Client-Centric Consistency

- Intended to address the issues in eventual consistency for mobile clients.
- Consistent for a single client.
- Notation
- xi[t] is the version of x at local copy Li at time t.
- Version xi[t] is the result of a series of write operations at Li that took place since initialization. This is represented by WS(xi[t]).
- At time t, If operations in WS(x[t1]) have also been performed at local copy Lj, we write it as WS(xi[t1];xj[t]).

Read-after-read

- A data store is said to provide read-read consistency if the following condition holds:
- If a process reads the value of a data item x then any successive read operation on x by that process will always return that same value or a more recent value.
- In other words, if a process has seen a value of x at time t, it will never see an older version of x at a later time.
- Example: Suppose a user opens his mailbox in San Francisco, then flies to New York.
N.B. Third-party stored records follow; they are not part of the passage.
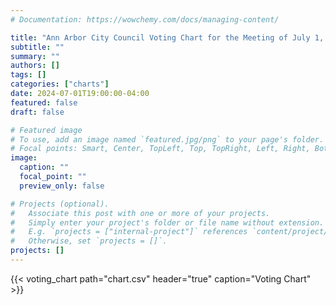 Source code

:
 ```yaml
---
# Documentation: https://wowchemy.com/docs/managing-content/

title: "Ann Arbor City Council Voting Chart for the Meeting of July 1, 2024"
subtitle: ""
summary: ""
authors: []
tags: []
categories: ["charts"]
date: 2024-07-01T19:00:00-04:00
featured: false
draft: false

# Featured image
# To use, add an image named `featured.jpg/png` to your page's folder.
# Focal points: Smart, Center, TopLeft, Top, TopRight, Left, Right, BottomLeft, Bottom, BottomRight.
image:
  caption: ""
  focal_point: ""
  preview_only: false

# Projects (optional).
#   Associate this post with one or more of your projects.
#   Simply enter your project's folder or file name without extension.
#   E.g. `projects = ["internal-project"]` references `content/project/deep-learning/index.md`.
#   Otherwise, set `projects = []`.
projects: []
---
```




{{< voting_chart path="chart.csv" header="true" caption="Voting Chart" >}}
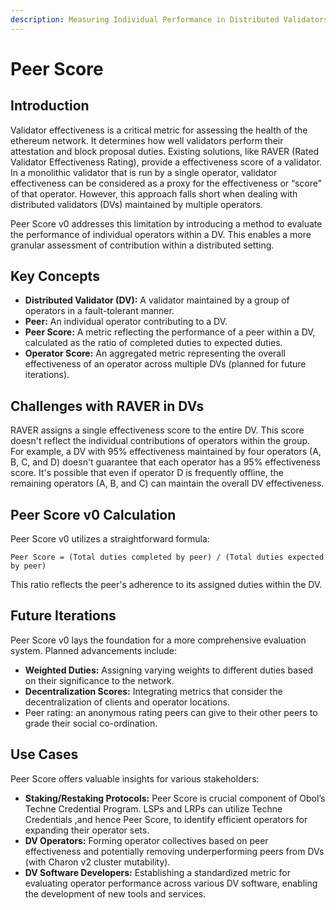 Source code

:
 ```yaml
---
description: Measuring Individual Performance in Distributed Validators
---
```


# Peer Score

## Introduction

Validator effectiveness is a critical metric for assessing the health of the ethereum network. It determines how well validators perform their attestation and block proposal duties. Existing solutions, like RAVER (Rated Validator Effectiveness Rating), provide a effectiveness score of a validator. In a monolithic validator that is run by a single operator, validator effectiveness can be considered as a proxy for the effectiveness or “score” of that operator. However, this approach falls short when dealing with distributed validators (DVs) maintained by multiple operators.

Peer Score v0 addresses this limitation by introducing a method to evaluate the performance of individual operators within a DV. This enables a more granular assessment of contribution within a distributed setting.

## Key Concepts

* **Distributed Validator (DV):** A validator maintained by a group of operators in a fault-tolerant manner.
* **Peer:** An individual operator contributing to a DV.
* **Peer Score:** A metric reflecting the performance of a peer within a DV, calculated as the ratio of completed duties to expected duties.
* **Operator Score:** An aggregated metric representing the overall effectiveness of an operator across multiple DVs (planned for future iterations).

## Challenges with RAVER in DVs

RAVER assigns a single effectiveness score to the entire DV. This score doesn't reflect the individual contributions of operators within the group. For example, a DV with 95% effectiveness maintained by four operators (A, B, C, and D) doesn't guarantee that each operator has a 95% effectiveness score. It's possible that even if operator D is frequently offline, the remaining operators (A, B, and C) can maintain the overall DV effectiveness.

## Peer Score v0 Calculation

Peer Score v0 utilizes a straightforward formula:

`Peer Score = (Total duties completed by peer) / (Total duties expected by peer)`

This ratio reflects the peer's adherence to its assigned duties within the DV.

## Future Iterations

Peer Score v0 lays the foundation for a more comprehensive evaluation system. Planned advancements include:

* **Weighted Duties:** Assigning varying weights to different duties based on their significance to the network.
* **Decentralization Scores:** Integrating metrics that consider the decentralization of clients and operator locations.
* Peer rating: an anonymous rating peers can give to their other peers to grade their social co-ordination.

## Use Cases

Peer Score offers valuable insights for various stakeholders:

* **Staking/Restaking Protocols:** Peer Score is crucial component of Obol’s Techne Credential Program. LSPs and LRPs can utilize Techne Credentials ,and hence Peer Score, to identify efficient operators for expanding their operator sets.
* **DV Operators:** Forming operator collectives based on peer effectiveness and potentially removing underperforming peers from DVs (with Charon v2 cluster mutability).
* **DV Software Developers:** Establishing a standardized metric for evaluating operator performance across various DV software, enabling the development of new tools and services.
Should he see an earlier version of his mailbox?

Write-after-write

- In a writer-after-write consistent store, the following condition holds:
- A write operation by a process on a data item x is completed before any successive write operation on x by the same process.
- In other words, a write operation must wait for all preceding write operations.

Read Your Writes

- A data store is said to provide read-your-writes consistency, if the following condition holds:
- The effect of a write operation by a process on data item x will always be seen by a successive read operation on x by the same process.
- In other words a write operation is always completed before a successive read operation by the same process, no matter where the read operation takes place.
- Suppose your web browser has a cache.
- You update your web page on the server.
- You refresh your browser.
- Do you have read-your-writes consistency?

Writes Follow Reads

- A data store is said to provide writes-follow-reads consistency, if the following holds:
- A write operation by a process on a data item x following a previous read operation on x by the same process is guaranteed to take place on the same or a more recent value of x that was read.
- In other words, any successive write operation by a process on a data item x is guaranteed to take place on a copy of x that is up to date with the value most recently read.
- Example: Suppose we are replicating a database for a blog. Performing a write amounts to posting a response. If we do not use writes-follow-reads, then it would be possible for a user to read a response without the original.